» **THE TASK**:
Using the listing, copy each whole line that features "output".

====== EXTRACTED MATERIAL

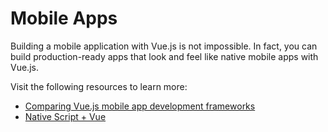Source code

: # Mobile Apps

Building a mobile application with Vue.js is not impossible. In fact, you can build production-ready apps that look and feel like native mobile apps with Vue.js.

Visit the following resources to learn more:

- [Comparing Vue.js mobile app development frameworks](https://blog.logrocket.com/comparing-vue-js-mobile-app-development-frameworks/#whyusevuejstobuildmobileapps)
- [Native Script + Vue](https://nativescript-vue.org/)
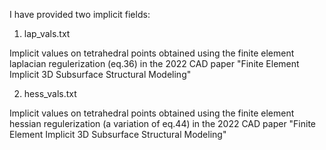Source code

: I have provided two implicit fields:

1. lap_vals.txt

Implicit values on tetrahedral points obtained using the finite element laplacian regulerization (eq.36) in the 2022 CAD paper
"Finite Element Implicit 3D Subsurface Structural Modeling"

2. hess_vals.txt

Implicit values on tetrahedral points obtained using the finite element hessian regulerization (a variation of eq.44) in the 2022 CAD paper
"Finite Element Implicit 3D Subsurface Structural Modeling"

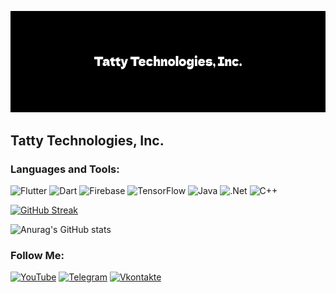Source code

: [![Header](https://github.com/glockinmybape/glockinmybape/blob/main/assets/qfri9myt6fo.Ai98B.png)](https://vk.com/glockinmybape1337)

## Tatty Technologies, Inc.

### Languages and Tools:
![Flutter](https://img.shields.io/badge/-Flutter-090909?style=for-the-badge&logo=flutter&logoColor=47C5FB)
![Dart](https://img.shields.io/badge/-Dart-090909?style=for-the-badge&logo=dart&logoColor=097CDB)
![Firebase](https://img.shields.io/badge/-Firebase-090909?style=for-the-badge&logo=firebase&logoColor=F8C52C)
![TensorFlow](https://img.shields.io/badge/-TensorFlow-090909?style=for-the-badge&logo=tensorflow&logoColor=F88C00)
![Java](https://img.shields.io/badge/-Java-090909?style=for-the-badge&logo=Java&logoColor=E9D54D)
![.Net](https://img.shields.io/badge/-Framework-090909?style=for-the-badge&logo=.net&logoColor=E5D3FF)
![C++](https://img.shields.io/badge/-C++-090909?style=for-the-badge&logo=C%2b%2b&logoColor=6296CC)

[![GitHub Streak](https://github-readme-streak-stats.herokuapp.com?user=glockinmybape&theme=radical&hide_border=true&date_format=M%20j%5B%2C%20Y%5D&fire=147DDD&stroke=851BDD&currStreakLabel=4012DD)](https://git.io/streak-stats)

![Anurag's GitHub stats](https://github-readme-stats.vercel.app/api?username=glockinmybape&show_icons=true)


### Follow Me:
[![YouTube](https://img.shields.io/badge/-YouTube-090909?style=for-the-badge&logo=YouTube&logoColor=FF0000)](https://www.youtube.com/channel/UCshZe_qcH6fWYiJ3pXfzOOw)
[![Telegram](https://img.shields.io/badge/-Telegram-090909?style=for-the-badge&logo=telegram&logoColor=27A0D9)](https://t.me/glockinmybape)
[![Vkontakte](https://img.shields.io/badge/-Vkontakte-090909?style=for-the-badge&logo=Vk&logoColor=4F7DB3)](https://vk.com/glockinmybape1337)
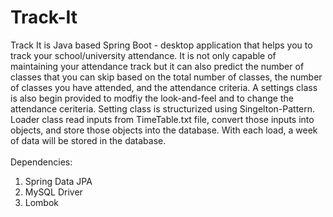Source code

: # Track-It

Track It is Java based Spring Boot - desktop application that helps you to track your school/university attendance. It is not only capable of maintaining your attendance track but it can also predict the number of classes that you can skip based on the total number of classes, the number of classes you have attended, and the attendance criteria. A settings class is also begin provided to modfiy the look-and-feel and to change the attendance ceriteria. Setting class is structurized using Singelton-Pattern.</br>
Loader class read inputs from TimeTable.txt file, convert those inputs into objects, and store those objects into the database. With each load, a week of data will be stored in the database.</br>
</br>
Dependencies: </br>
1. Spring Data JPA </br>
2. MySQL Driver </br>
3. Lombok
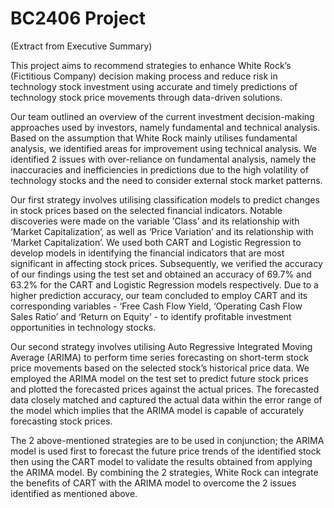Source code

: # BC2406 Project

(Extract from Executive Summary)

This project aims to recommend strategies to enhance White Rock’s (Fictitious Company) decision making process and reduce risk in technology stock investment using accurate and timely predictions of technology stock price movements through data-driven solutions.

Our team outlined an overview of the current investment decision-making approaches used by investors, namely fundamental and technical analysis. Based on the assumption that White Rock mainly utilises fundamental analysis, we identified areas for improvement using technical analysis. We identified 2 issues with over-reliance on fundamental analysis, namely the inaccuracies and inefficiencies in predictions due to the high volatility of technology stocks and the need to consider external stock market patterns.

Our first strategy involves utilising classification models to predict changes in stock prices based on the selected financial indicators. Notable discoveries were made on the variable ‘Class’ and its relationship with ‘Market Capitalization’, as well as ‘Price Variation’ and its relationship with ‘Market Capitalization’. We used both CART and Logistic Regression to develop models in identifying the financial indicators that are most significant in affecting stock prices. Subsequently, we verified the accuracy of our findings using the test set and obtained an accuracy of 69.7% and 63.2% for the CART and Logistic Regression models respectively. Due to a higher prediction accuracy, our team concluded to employ CART and its corresponding variables - ‘Free Cash Flow Yield, ‘Operating Cash Flow Sales Ratio’ and ‘Return on Equity’ - to identify profitable investment opportunities in technology stocks.

Our second strategy involves utilising Auto Regressive Integrated Moving Average (ARIMA) to perform time series forecasting on short-term stock price movements based on the selected stock’s historical price data. We employed the ARIMA model on the test set to predict future stock prices and plotted the forecasted prices against the actual prices. The forecasted data closely matched and captured the actual data within the error range of the model which implies that the ARIMA model is capable of accurately forecasting stock prices.

The 2 above-mentioned strategies are to be used in conjunction; the ARIMA model is used first to forecast the future price trends of the identified stock then using the CART model to validate the results obtained from applying the ARIMA model. By combining the 2 strategies, White Rock can integrate the benefits of CART with the ARIMA model to overcome the 2 issues identified as mentioned above.
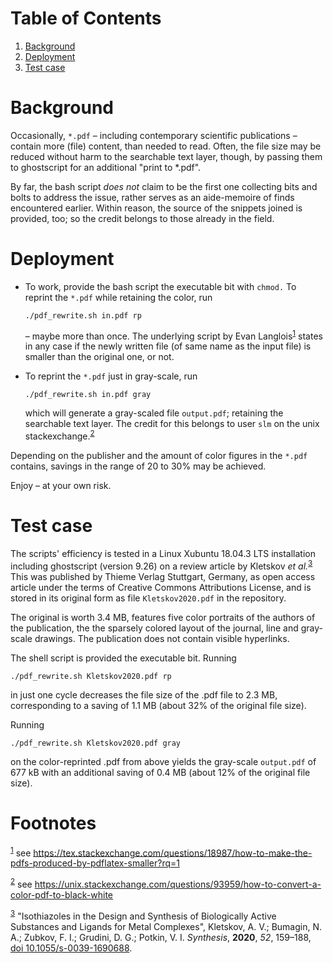 
# Table of Contents

1.  [Background](#orgbb7298b)
2.  [Deployment](#orgef66eb5)
3.  [Test case](#orgd4534d4)


<a id="orgbb7298b"></a>

# Background

Occasionally, `*.pdf` &#x2013; including contemporary scientific
publications &#x2013; contain more (file) content, than needed to read.
Often, the file size may be reduced without harm to the searchable
text layer, though, by passing them to ghostscript for an additional
"print to \*.pdf".

By far, the bash script *does not* claim to be the first one
collecting bits and bolts to address the issue, rather serves as an
aide-memoire of finds encountered earlier.  Within reason, the
source of the snippets joined is provided, too; so the credit
belongs to those already in the field.


<a id="orgef66eb5"></a>

# Deployment

-   To work, provide the bash script the executable bit with `chmod.`
    To reprint the `*.pdf` while retaining the color, run
    
        ./pdf_rewrite.sh in.pdf rp
    
    &#x2013; maybe more than once.  The underlying script by Evan Langlois<sup><a id="fnr.1" class="footref" href="#fn.1">1</a></sup>
    states in any case if the newly written file (of same name as the
    input file) is smaller than the original one, or not.

-   To reprint the `*.pdf` just in gray-scale, run
    
        ./pdf_rewrite.sh in.pdf gray
    
    which will generate a gray-scaled file `output.pdf`; retaining the
    searchable text layer.  The credit for this belongs to user `slm`
    on the unix stackexchange.<sup><a id="fnr.2" class="footref" href="#fn.2">2</a></sup>

Depending on the publisher and the amount of color figures in the
`*.pdf` contains, savings in the range of 20 to 30% may be achieved.

Enjoy &#x2013; at your own risk.


<a id="orgd4534d4"></a>

# Test case

The scripts' efficiency is tested in a Linux Xubuntu 18.04.3 LTS
installation including ghostscript (version 9.26) on a review
article by Kletskov *et al.*<sup><a id="fnr.3" class="footref" href="#fn.3">3</a></sup>  This was published by Thieme
Verlag Stuttgart, Germany, as open access article under the terms of
Creative Commons Attributions License, and is stored in its original
form as file `Kletskov2020.pdf` in the repository.

The original is worth 3.4 MB, features five color portraits of the
authors of the publication, the the sparsely colored layout of the
journal, line and gray-scale drawings.  The publication does not
contain visible hyperlinks.

The shell script is provided the executable bit.  Running

    ./pdf_rewrite.sh Kletskov2020.pdf rp

in just one cycle decreases the file size of the .pdf file to
2.3 MB, corresponding to a saving of 1.1 MB (about 32% of the
original file size).

Running

    ./pdf_rewrite.sh Kletskov2020.pdf gray

on the color-reprinted .pdf from above yields the gray-scale
`output.pdf` of 677 kB with an additional saving of 0.4 MB (about
12% of the original file size).


# Footnotes

<sup><a id="fn.1" href="#fnr.1">1</a></sup> see <https://tex.stackexchange.com/questions/18987/how-to-make-the-pdfs-produced-by-pdflatex-smaller?rq=1>

<sup><a id="fn.2" href="#fnr.2">2</a></sup> see <https://unix.stackexchange.com/questions/93959/how-to-convert-a-color-pdf-to-black-white>

<sup><a id="fn.3" href="#fnr.3">3</a></sup> "Isothiazoles in the Design and Synthesis of Biologically
Active Substances and Ligands for Metal Complexes", Kletskov, A. V.;
Bumagin, N. A.; Zubkov, F. I.; Grudini, D. G.; Potkin,
V. I. *Synthesis*, **2020**, *52*, 159&#x2013;188, [doi 10.1055/s-0039-1690688](https://www.thieme-connect.de/products/ejournals/abstract/10.1055/s-0039-1690688).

============

» **ANSWER BOX**:
    which will generate a gray-scaled file `output.pdf`; retaining the
`output.pdf` of 677 kB with an additional saving of 0.4 MB (about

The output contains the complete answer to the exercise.